Weekly Market Wrap-Up 31 May

An Unforgettable Event Elevating Trading Education 

During the week of May 27th to May 31st, 2024, global financial markets experienced a series of significant events that influenced major currencies and assets. Among the most notable factors were the downward revision of the United States Gross Domestic Product (GDP), which raised concerns about the health of the world’s largest economy, as well as inflation in Europe putting additional pressure on the European Central Bank. Additionally, the upcoming OPEC+ meeting kept energy markets and investors in a state of anticipation. The dollar weakened due to the downward revision of the US GDP and expectations that the Federal Reserve might pause or reduce interest rates in response to signs of economic slowdown. This situation increased volatility in currency markets, with notable impacts on global trade.

In this context, it is crucial to analyze the performance of four major currencies: the US dollar (USD), the euro (EUR), the Japanese yen (JPY), and the British pound (GBP), as these currencies were affected in various ways by the economic and political events of the week.

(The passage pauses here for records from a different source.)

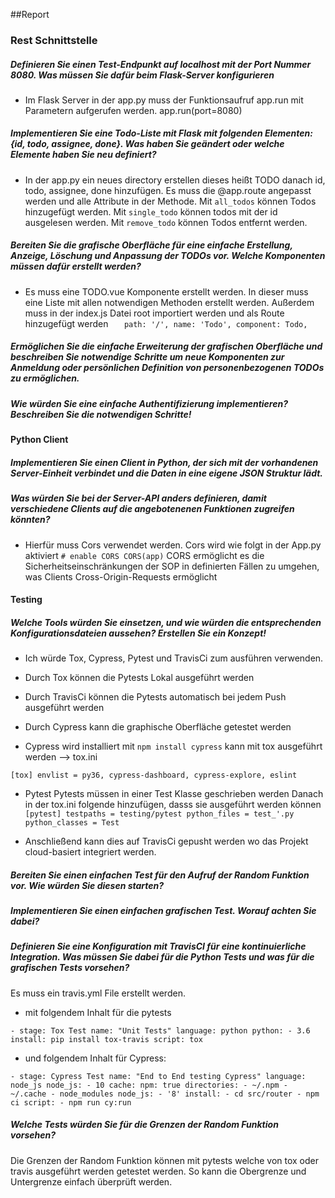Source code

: ##Report
### Rest Schnittstelle
##### Definieren Sie einen Test-Endpunkt auf localhost mit der Port Nummer 8080. Was müssen Sie dafür beim Flask-Server konfigurieren
- Im Flask Server in der app.py muss der Funktionsaufruf app.run mit Parametern aufgerufen werden. app.run(port=8080)

##### Implementieren Sie eine Todo-Liste mit Flask mit folgenden Elementen: {id, todo, assignee, done}. Was haben Sie geändert oder welche Elemente haben Sie neu definiert?
- In der app.py ein neues directory erstellen dieses heißt TODO danach id, todo, assignee, done hinzufügen. 
Es muss die @app.route angepasst werden und alle Attribute in der Methode.
Mit ``all_todos`` können Todos hinzugefügt werden. Mit ``single_todo`` können todos mit der id ausgelesen werden. Mit ``remove_todo`` können Todos entfernt werden.

##### Bereiten Sie die grafische Oberfläche für eine einfache Erstellung, Anzeige, Löschung und Anpassung der TODOs vor. Welche Komponenten müssen dafür erstellt werden?
- Es muss eine TODO.vue Komponente erstellt werden. In dieser muss eine Liste mit allen notwendigen Methoden erstellt werden.
Außerdem muss in der index.js Datei root importiert werden und als Route hinzugefügt werden 
``    path: '/',
      name: 'Todo',
      component: Todo,
      ``

##### Ermöglichen Sie die einfache Erweiterung der grafischen Oberfläche und beschreiben Sie notwendige Schritte um neue Komponenten zur Anmeldung oder persönlichen Definition von personenbezogenen TODOs zu ermöglichen.

##### Wie würden Sie eine einfache Authentifizierung implementieren? Beschreiben Sie die notwendigen Schritte!

#### Python Client

##### Implementieren Sie einen Client in Python, der sich mit der vorhandenen Server-Einheit verbindet und die Daten in eine eigene JSON Struktur lädt.


##### Was würden Sie bei der Server-API anders definieren, damit verschiedene Clients auf die angebotenenen Funktionen zugreifen könnten?
- Hierfür muss Cors verwendet werden. Cors wird wie folgt in der App.py aktiviert ``# enable CORS CORS(app)`` 
CORS ermöglicht es die Sicherheitseinschränkungen der SOP in definierten Fällen zu umgehen, was Clients Cross-Origin-Requests ermöglicht

#### Testing

##### Welche Tools würden Sie einsetzen, und wie würden die entsprechenden Konfigurationsdateien aussehen? Erstellen Sie ein Konzept!
- Ich würde Tox, Cypress, Pytest und TravisCi zum ausführen verwenden.

- Durch Tox können die Pytests Lokal ausgeführt werden
- Durch TravisCi können die Pytests automatisch bei jedem Push ausgeführt werden
- Durch Cypress kann die graphische Oberfläche getestet werden
 
- Cypress
 wird installiert mit ``npm install cypress``
 kann mit tox ausgeführt werden --> tox.ini 
 
 ``[tox] envlist = py36, cypress-dashboard, cypress-explore, eslint``
 
- Pytest
 Pytests müssen in einer Test Klasse geschrieben werden
 Danach in der tox.ini folgende hinzufügen, dasss sie ausgeführt werden können
 ``[pytest]
 testpaths = testing/pytest
 python_files = test_'.py
 python_classes = Test``
 
- Anschließend kann dies auf TravisCi gepusht werden wo das Projekt cloud-basiert integriert werden.
##### Bereiten Sie einen einfachen Test für den Aufruf der Random Funktion vor. Wie würden Sie diesen starten?

##### Implementieren Sie einen einfachen grafischen Test. Worauf achten Sie dabei?

##### Definieren Sie eine Konfiguration mit TravisCI für eine kontinuierliche Integration. Was müssen Sie dabei für die Python Tests und was für die grafischen Tests vorsehen?
Es muss ein travis.yml File erstellt werden.
- mit folgendem Inhalt für die pytests
 
 ``- stage: Tox Test name: "Unit Tests" language: python python: - 3.6 install: pip install tox-travis script: tox``
 
- und folgendem Inhalt für Cypress:
 
 ``- stage: Cypress Test name: "End to End testing Cypress" language: node_js node_js: - 10 cache: npm: true directories: - ~/.npm - ~/.cache - node_modules node_js: - '8' install: - cd src/router - npm ci script: - npm run cy:run``

##### Welche Tests würden Sie für die Grenzen der Random Funktion vorsehen?
Die Grenzen der Random Funktion können mit pytests welche von tox oder travis ausgeführt werden getestet werden.
So kann die Obergrenze und Untergrenze einfach überprüft werden.
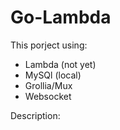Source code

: # Go-Lambda
This porject using: 
- Lambda (not yet)
- MySQl (local)
- Grollia/Mux
- Websocket
  
Description: 
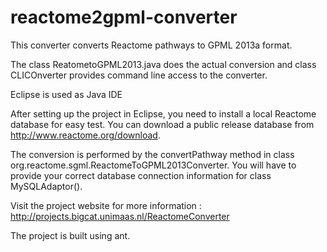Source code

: reactome2gpml-converter
=======================

This converter converts Reactome pathways to GPML 2013a format.

The class ReatometoGPML2013.java does the actual conversion and class CLICOnverter provides command line access to the converter.

Eclipse is used as Java IDE

After setting up the project in Eclipse, you need to install a local Reactome database for easy test. You can download a public release database from http://www.reactome.org/download.

The conversion is performed by the convertPathway method in class org.reactome.sgml.ReactomeToGPML2013Converter. 
You will have to provide your correct database connection information for class MySQLAdaptor().

Visit the project website for more information : http://projects.bigcat.unimaas.nl/ReactomeConverter

The project is built using ant. 


      
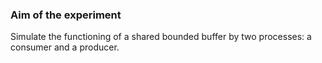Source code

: ### Aim of the experiment
Simulate the functioning of a shared bounded buffer by two processes: a consumer and a producer.
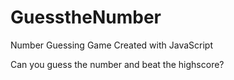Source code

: # GuesstheNumber
Number Guessing Game Created with JavaScript

Can you guess the number and beat the highscore? 
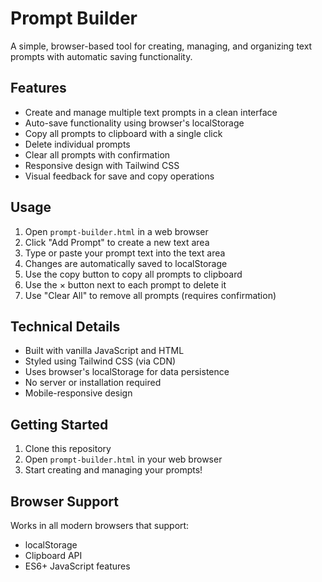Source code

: # Prompt Builder

A simple, browser-based tool for creating, managing, and organizing text prompts with automatic saving functionality.

## Features

- Create and manage multiple text prompts in a clean interface
- Auto-save functionality using browser's localStorage
- Copy all prompts to clipboard with a single click
- Delete individual prompts
- Clear all prompts with confirmation
- Responsive design with Tailwind CSS
- Visual feedback for save and copy operations

## Usage

1. Open `prompt-builder.html` in a web browser
2. Click "Add Prompt" to create a new text area
3. Type or paste your prompt text into the text area
4. Changes are automatically saved to localStorage
5. Use the copy button to copy all prompts to clipboard
6. Use the × button next to each prompt to delete it
7. Use "Clear All" to remove all prompts (requires confirmation)

## Technical Details

- Built with vanilla JavaScript and HTML
- Styled using Tailwind CSS (via CDN)
- Uses browser's localStorage for data persistence
- No server or installation required
- Mobile-responsive design

## Getting Started

1. Clone this repository
2. Open `prompt-builder.html` in your web browser
3. Start creating and managing your prompts!

## Browser Support

Works in all modern browsers that support:
- localStorage
- Clipboard API
- ES6+ JavaScript features
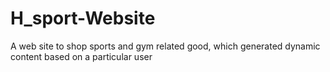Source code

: # H_sport-Website
A web site to shop sports and gym related good, which generated dynamic content based on a particular user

Analysis of Major Currencies:

Euro (EUR/USD):

The euro experienced mixed pressures. Inflation in Spain rose, adding pressure on the European Central Bank to adjust its monetary policy. Additionally, trade tensions and uncertainties about economic growth in the eurozone kept the euro in a vulnerable position against the dollar.

Further weakness could push EUR/USD towards the 200-day SMA of 1.0787 before the May low of 1.0649 (May 1st), before the 2024 low of 1.0601 (April 16th), and the November 2023 low of 1.0516 (November 1st). Once this zone is cleared, the pair could target the weekly low of 1.0495 (October 13th, 2023), the 2023 low of 1.0448 (October 3rd), and the round milestone of 1.0400.

Japanese Yen (JPY/USD):

The yen strengthened slightly due to its status as a safe haven asset amid global economic uncertainty. Concerns about economic slowdown in the US and uncertainty in energy markets contributed to yen demand.

The major pair remains neutral to bullish after breaking the May 14th high of 156.76. That opened the door to challenge 157.00 and beyond, but the drop in US 10-year bond yield, which closely correlates with USD/JPY, weighed on the pair.

British Pound (GBP/USD):

The British pound showed some resilience this week. Despite political and economic uncertainties in the UK, including possible economic slowdown and post-Brexit challenges, the pound benefited from dollar weakness and investor diversification.

The daily chart suggests that GBP/USD has a neutral to bullish bias, but the failure of buyers to break the March 21st daily high at 1.2803 opened the door to a retracement. Although momentum remains bullish, as shown by the RSI, buying pressure begins to moderate after testing 1.2800.